Les protocoles dans lesquels les animaux ont été impliqués ont été réalisés par du personnel certifié et après autorisation du Département cantonal de la sécurité, de l’emploi et de la santé (DSES), Domaine de l’expérimentation animale de Genève, Suisse, et conformément à la Déclaration de l’ARVO pour l’utilisation des animaux dans la recherche ophtalmique et visuelle (approbation no. GE/94/17). Des rats bruns de Norvège adultes en bonne santé, des souris C57BL/6 et des lapins blancs néo-zélandais ont été euthanasiés par une surdose de Pentobarbital (150 mg/kg) dilué dans du NaCl injecté par voie intrapéritonéale à 0,9 % et les yeux ont été énucléés immédiatement après le sacrifice. Les yeux de porc et de bovin ont été obtenus dans un abattoir local dans les 6 heures suivant le sacrifice et ont été transportés au laboratoire sur de la glace.

1. Avant la préparation

  1. Préparer un milieu complet (DMEM/Ham’s F12 complété par 10 % de sérum fœtal bovin (FBS), 80 U/mL de pénicilline / 80 μg/mL de streptomycine et 2,5 μg/mL d’amphotéricine B). Chauffer le fluide, 1x PBS, et 0,25% de trypsine (si nécessaire) dans un bain-marie à 37 °C.
  2. Mettez un drap stérile dans la capuche pour préparer un lieu de travail aseptique.

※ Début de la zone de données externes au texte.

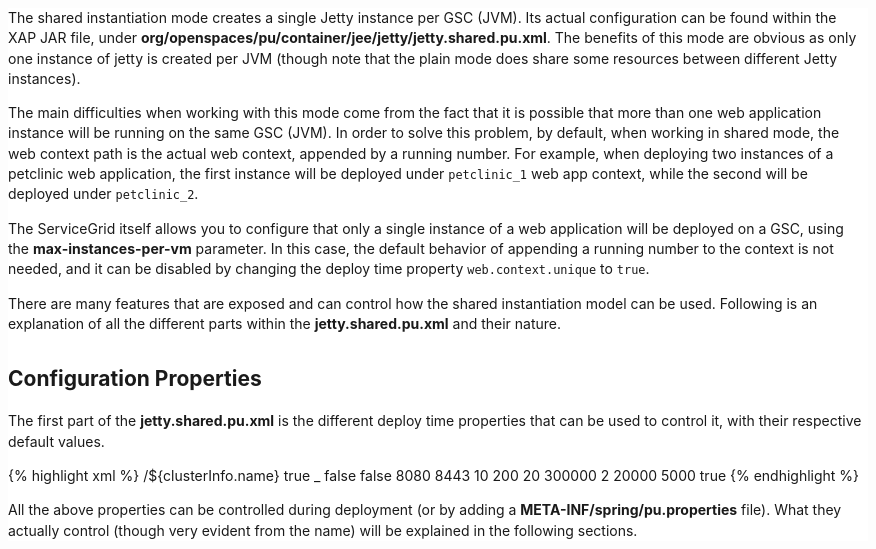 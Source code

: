 The shared instantiation mode creates a single Jetty instance per GSC (JVM). Its actual configuration can be found within the XAP JAR file, under **org/openspaces/pu/container/jee/jetty/jetty.shared.pu.xml**. The benefits of this mode are obvious as only one instance of jetty is created per JVM (though note that the plain mode does share some resources between different Jetty instances).

The main difficulties when working with this mode come from the fact that it is possible that more than one web application instance will be running on the same GSC (JVM). In order to solve this problem, by default, when working in shared mode, the web context path is the actual web context, appended by a running number. For example, when deploying two instances of a petclinic web application, the first instance will be deployed under `petclinic_1` web app context, while the second will be deployed under `petclinic_2`.

The ServiceGrid itself allows you to configure that only a single instance of a web application will be deployed on a GSC, using the **max-instances-per-vm** parameter. In this case, the default behavior of appending a running number to the context is not needed, and it can be disabled by changing the deploy time property `web.context.unique` to `true`.

There are many features that are exposed and can control how the shared instantiation model can be used. Following is an explanation of all the different parts within the **jetty.shared.pu.xml** and their nature.

## Configuration Properties

The first part of the **jetty.shared.pu.xml** is the different deploy time properties that can be used to control it, with their respective default values.

{% highlight xml %}
<bean id="propertiesConfigurer" class="org.springframework.beans.factory.config.PropertyPlaceholderConfigurer">
    <property name="properties">
        <props>
            <prop key="web.context">/${clusterInfo.name}</prop>
            <prop key="web.context.unique">true</prop>
            <prop key="web.context.separator">_</prop>
            <prop key="web.context.copyWebDir">false</prop>
            <prop key="web.context.classLoader.parentFirst">false</prop>
            <prop key="web.port">8080</prop>
            <prop key="web.sslPort">8443</prop>
            <prop key="web.threadPool.minThreads">10</prop>
            <prop key="web.threadPool.maxThreads">200</prop>
            <prop key="web.threadPool.lowThreads">20</prop>
            <prop key="web.selector.maxIdleTime">300000</prop>
            <prop key="web.selector.acceptors">2</prop>
            <prop key="web.selector.lowResourcesConnections">20000</prop>
            <prop key="web.selector.lowResourcesMaxIdleTime">5000</prop>
            <prop key="web.selector.forwarded">true</prop>
        </props>
    </property>
</bean>
{% endhighlight %}

All the above properties can be controlled during deployment (or by adding a **META-INF/spring/pu.properties** file). What they actually control (though very evident from the name) will be explained in the following sections.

Introduisez tous les instruments et matériaux stériles nécessaires à l’intérieur du capot.
    REMARQUE: Seule l’énucléation des yeux et le nettoyage du tissu musculaire et de la peau restants sont les procédures effectuées à l’extérieur de la hotte, le reste des étapes doit être effectué à l’intérieur de la hotte.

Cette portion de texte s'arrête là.